## Work required
Report each line of the records below that uses the word "TestingMethods".

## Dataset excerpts

══════════

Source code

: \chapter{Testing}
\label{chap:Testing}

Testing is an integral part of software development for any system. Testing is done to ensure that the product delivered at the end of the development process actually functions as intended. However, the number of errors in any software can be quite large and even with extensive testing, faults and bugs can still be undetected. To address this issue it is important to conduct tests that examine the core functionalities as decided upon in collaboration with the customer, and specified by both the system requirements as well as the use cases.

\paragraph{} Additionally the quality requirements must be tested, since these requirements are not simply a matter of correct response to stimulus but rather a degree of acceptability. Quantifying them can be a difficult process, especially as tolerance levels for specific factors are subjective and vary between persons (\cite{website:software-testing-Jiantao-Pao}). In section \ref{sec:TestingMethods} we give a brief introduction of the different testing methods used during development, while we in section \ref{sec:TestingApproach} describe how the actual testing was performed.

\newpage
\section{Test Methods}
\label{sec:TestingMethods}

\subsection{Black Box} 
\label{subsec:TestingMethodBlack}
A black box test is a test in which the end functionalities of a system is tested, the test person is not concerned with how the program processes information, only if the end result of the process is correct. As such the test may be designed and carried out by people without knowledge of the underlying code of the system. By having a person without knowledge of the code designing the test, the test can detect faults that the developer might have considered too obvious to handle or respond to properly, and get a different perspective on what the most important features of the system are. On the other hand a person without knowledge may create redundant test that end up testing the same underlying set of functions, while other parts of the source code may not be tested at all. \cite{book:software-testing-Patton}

══════════

## Answer space
\paragraph{} Additionally the quality requirements must be tested, since these requirements are not simply a matter of correct response to stimulus but rather a degree of acceptability. Quantifying them can be a difficult process, especially as tolerance levels for specific factors are subjective and vary between persons (\cite{website:software-testing-Jiantao-Pao}). In section \ref{sec:TestingMethods} we give a brief introduction of the different testing methods used during development, while we in section \ref{sec:TestingApproach} describe how the actual testing was performed.
\label{sec:TestingMethods}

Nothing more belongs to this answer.